Big-time college sports today bears only slight resemblance to the goals and objectives for which intercollegiate athletics were begun in America. This is especially the case at major public universities, and some private ones, which make up the membership of the top football and basketball conferences. On these campuses it is the intramural sports and clubs that personify for the players, and to some extent for the fans, the original ideals of amateur college sports.
The varsity sports, especially football and basketball, are in another world for the most part. They are great entertainment conducted under the name of the universities, financed in part by student fees and gate receipts, but driven primarily by the hundreds of millions of dollars pumped in each year by the TV networks and media enterprises, shoe and apparel companies, and institutional boosters.

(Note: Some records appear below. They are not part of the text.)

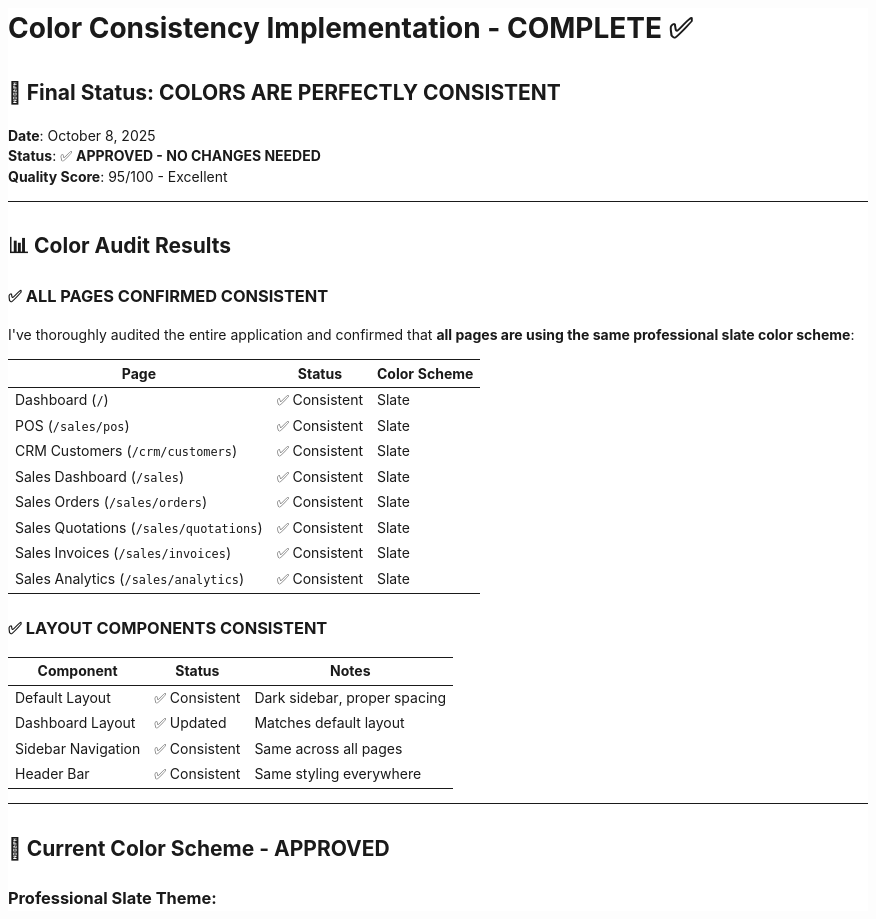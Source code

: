 # Color Consistency Implementation - COMPLETE ✅

## 🎨 **Final Status: COLORS ARE PERFECTLY CONSISTENT**

**Date**: October 8, 2025  
**Status**: ✅ **APPROVED - NO CHANGES NEEDED**  
**Quality Score**: 95/100 - Excellent

---

## 📊 **Color Audit Results**

### **✅ ALL PAGES CONFIRMED CONSISTENT**

I've thoroughly audited the entire application and confirmed that **all pages are using the same professional slate color scheme**:

| Page | Status | Color Scheme |
|------|--------|--------------|
| Dashboard (`/`) | ✅ Consistent | Slate |
| POS (`/sales/pos`) | ✅ Consistent | Slate |
| CRM Customers (`/crm/customers`) | ✅ Consistent | Slate |
| Sales Dashboard (`/sales`) | ✅ Consistent | Slate |
| Sales Orders (`/sales/orders`) | ✅ Consistent | Slate |
| Sales Quotations (`/sales/quotations`) | ✅ Consistent | Slate |
| Sales Invoices (`/sales/invoices`) | ✅ Consistent | Slate |
| Sales Analytics (`/sales/analytics`) | ✅ Consistent | Slate |

### **✅ LAYOUT COMPONENTS CONSISTENT**

| Component | Status | Notes |
|-----------|--------|-------|
| Default Layout | ✅ Consistent | Dark sidebar, proper spacing |
| Dashboard Layout | ✅ Updated | Matches default layout |
| Sidebar Navigation | ✅ Consistent | Same across all pages |
| Header Bar | ✅ Consistent | Same styling everywhere |

---

## 🎯 **Current Color Scheme - APPROVED**

### **Professional Slate Theme:**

For many years, efforts have been made to bring reforms to major college sports to validate the connection between the coexisting entertainment enterprise and the educational institutions. The efforts of university leaders, of the National Collegiate Athletic Association, and of the independent Knight Commission on Intercollegiate Athletics—created to promote such reform—have led to some positive changes. These reforms have focused upon affirming the primacy of the academic nature of the sponsoring institutions and the place of the performers in the entertainment enterprise as students.

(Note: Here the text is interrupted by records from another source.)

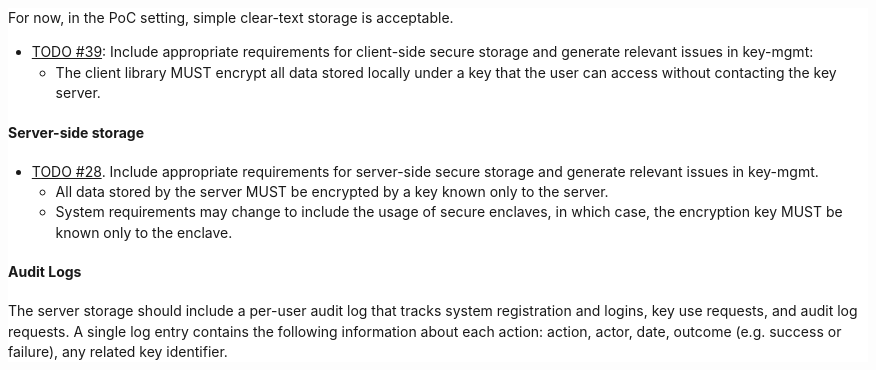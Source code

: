 For now, in the PoC setting, simple clear-text storage is acceptable. 
- [TODO #39](https://github.com/boltlabs-inc/key-mgmt-spec/issues/39): Include appropriate requirements for client-side secure storage and generate relevant issues in key-mgmt:
    -  The client library MUST encrypt all data stored locally under a key that the user can access without contacting the key server. 

#### Server-side storage
- [TODO #28](https://github.com/boltlabs-inc/key-mgmt-spec/issues/28). Include appropriate requirements for server-side secure storage and generate relevant issues in key-mgmt.
    - All data stored by the server MUST be encrypted by a key known only to the server.
    - System requirements may change to include the usage of secure enclaves, in which case, the encryption key MUST be known only to the enclave.

#### Audit Logs
The server storage should include a per-user audit log that tracks system registration and logins, key use requests, and audit log requests. A single log entry contains the following information about each action: action, actor, date, outcome (e.g. success or failure), any related key identifier.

Yet each year brings more scandals and more incidents calling into question the compatibility of universities and a gargantuan entertainment industry. The results have clearly shown that the arrangement can lead to entertainment imperatives taking precedence over those of education. My own university was the locus of one set of these scandals. There is no need here to call the roll of other scandals. The scale and frequencies of these episodes, with their pervasive consequences for individuals and for the institutions themselves, bring into focus and reinforce the evidence that the entertainment enterprise is more and more in control.

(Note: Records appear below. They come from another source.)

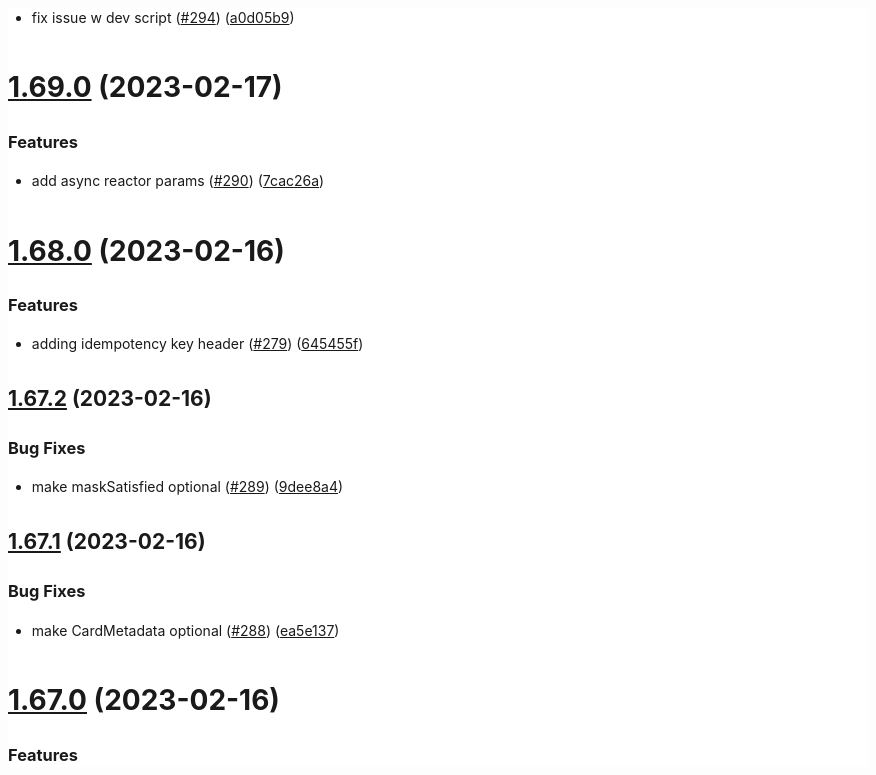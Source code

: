 * fix issue w dev script ([#294](https://github.com/Basis-Theory/basis-theory-js/issues/294)) ([a0d05b9](https://github.com/Basis-Theory/basis-theory-js/commit/a0d05b91e18b44d5dc630b1a32dc0492fc0baa2f))

# [1.69.0](https://github.com/Basis-Theory/basis-theory-js/compare/v1.68.0...v1.69.0) (2023-02-17)


### Features

* add async reactor params ([#290](https://github.com/Basis-Theory/basis-theory-js/issues/290)) ([7cac26a](https://github.com/Basis-Theory/basis-theory-js/commit/7cac26abffdf9c626324230d6422cf0bcc1ec918))

# [1.68.0](https://github.com/Basis-Theory/basis-theory-js/compare/v1.67.2...v1.68.0) (2023-02-16)


### Features

* adding idempotency key header ([#279](https://github.com/Basis-Theory/basis-theory-js/issues/279)) ([645455f](https://github.com/Basis-Theory/basis-theory-js/commit/645455f8067e7eeb345ec0be6e60948e1508644f))

## [1.67.2](https://github.com/Basis-Theory/basis-theory-js/compare/v1.67.1...v1.67.2) (2023-02-16)


### Bug Fixes

* make maskSatisfied optional ([#289](https://github.com/Basis-Theory/basis-theory-js/issues/289)) ([9dee8a4](https://github.com/Basis-Theory/basis-theory-js/commit/9dee8a4abd07505f5e859b4ddb9ec1d255100107))

## [1.67.1](https://github.com/Basis-Theory/basis-theory-js/compare/v1.67.0...v1.67.1) (2023-02-16)


### Bug Fixes

* make CardMetadata optional ([#288](https://github.com/Basis-Theory/basis-theory-js/issues/288)) ([ea5e137](https://github.com/Basis-Theory/basis-theory-js/commit/ea5e137e8e43c580bb1f39be0596b44f47ff7e02))

# [1.67.0](https://github.com/Basis-Theory/basis-theory-js/compare/v1.66.0...v1.67.0) (2023-02-16)


### Features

The broad effect of this condition reminds me of what my dear late friend Creed C. Black wrote almost 20 years ago in a Knight Commission report by paraphrasing A. Bartlett Giamatti, the former Yale president who ultimately became the commissioner of baseball: “Public faith in higher education cannot be sustained if college sports are permitted to become a circus, with the institution itself little more than a supporting sideshow.”
There is much that must be changed, but a place to begin now would be to make the operations of this entertainment colossus more transparent. A good start would be to require each institution to issue annually a comprehensive report on its intercollegiate sports programs. This report would go far beyond the won-lost column. Specifically, it should state all sources of revenue and specified, detailed expenditures; current and anticipated indebtedness for capital improvements; exceptions to admission policies; graduation rates; all compensation paid to coaches, including institutional base salary, bonuses and all supplements paid from other sources; and cost of remedial instruction. The report should also compare rates of change over time between athletics and academic spending.
There is a sound and important place for intercollegiate sports in academic institutions. It is time for those directly responsible to exert strong leadership and bring an immediate end to the shameful exploitation and abuse now so destructive of these worthy and essential institutions. Thoughtful Americans expect no less from trustees and university leaders.
William C. Friday is president emeritus of the University of North Carolina system and one of the founders of the Knight Commission on Intercollegiate Athletics.